Resolution invariants
- Compliance fields strictest-of. For governance fields — including
data_subject_contestation, compliance_policies, policy_categories, audience exclusions, regulated-category flags, and brand-level disclaimers[] that the house also publishes — the resolved value is the union/strictest of house-level and brand-level. Brand-level publishers MUST NOT rely on weakening house-level assertions. This is distinct from relationship trust — strictest-of is a resolution rule, not a trust gate.
- Edge aging. Mutual-assertion edges SHOULD be aged: consumers SHOULD treat an edge as one-sided when the gap between the publisher-declared
brand_refs[].effective_at (or, if absent, the consumer’s first observation) and the last successful re-validation exceeds the consumer’s chosen TTL. AAO’s reference crawler ages at 180 days; consumers MAY choose differently.
Self-healing
- Leaf-only edges SHOULD trigger notification. When a consumer encounters a leaf claiming
house_domain: X with no reciprocal entry on X, the consumer SHOULD notify X’s contact.email so the house team can complete the reciprocation. Notifying parties MUST rate-limit per {leaf, house} pair to avoid flooding.
- Agent-augmented verification. When the named house publishes a brand-agent advertising
verify_brand_claim in its supported_tasks with a relevant claim_type (subsidiary / parent / property / trademark), consumers SHOULD call the agent in addition to performing crawl-based mutual-assertion inference. The trust model is asymmetric by direction: signed disputed / not_ours overrides any reciprocating claim (rejection is unilateral); signed owned / pending_review / transferring / licensed_* does NOT replace mutual-assertion verification — the reciprocating side must still confirm before relationship trust extends. When both sides have brand-agents, mutual assertion completes via two signed agent calls (subsidiary on the house + parent on the leaf). The crawl path is the fallback when the agent is unreachable or returns unknown. The email notification SHOULD continues to apply for houses without a brand-agent. See Agent-augmented verification for the full trust table.
Prior art
The mutual-assertion trust primitive mirrors the IAB Tech Lab’s ads.txt and sellers.json reciprocal-publication model — and the app-ads.txt extension that proved the pattern moves cleanly from web bundles to mobile apps. A buyer is trusted as a seller’s reseller iff both sides publish the relationship at well-known URLs. Same trust shape, same non-cryptographic “who claims what about whom” verification, same fallback to one-sided / unverified for partial publication.
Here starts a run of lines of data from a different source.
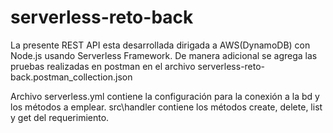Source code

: # serverless-reto-back
La presente REST API esta desarrollada dirigada a AWS(DynamoDB) con Node.js usando Serverless Framework. De manera adicional se agrega las pruebas realizadas en postman en el archivo serverless-reto-back.postman_collection.json 

Archivo serverless.yml contiene la configuración para la conexión a la bd y los métodos a emplear.
src\handler contiene los métodos create, delete, list y get del requerimiento.
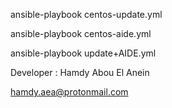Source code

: ansible-playbook centos-update.yml   

ansible-playbook centos-aide.yml   

ansible-playbook update+AIDE.yml   



Developer : Hamdy Abou El Anein  

hamdy.aea@protonmail.com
A deployed, durable industry pattern.
The well-known URL plus structured JSON resource discovery shape predates ads.txt — see WebFinger (RFC 7033) and host-meta (RFC 6415) for the IETF analogue. brand.json borrows this convention via RFC 8615.
Within AdCP, the provenance verifier contract (seller-publishes / buyer-represents / seller-confirms) uses the same family of construction for a different field family.
Best practices
- Start simple: Begin with minimal brand.json and add complexity as needed
- Use redirects for subsidiaries: Point brand domains to house domain
- List all properties: Include regional domains, apps, and legacy domains
- Keep names current: Include localized names and common aliases
- Visual guidelines are optional: Add them when you need generative systems to produce on-brand assets consistently. Start with colorways and restrictions — they have the highest immediate impact.
- Keep portfolios lean: For house portfolios with many brands, include visual guidelines only on brands that need them. Full visual guidelines on every brand in a large portfolio increases file size significantly.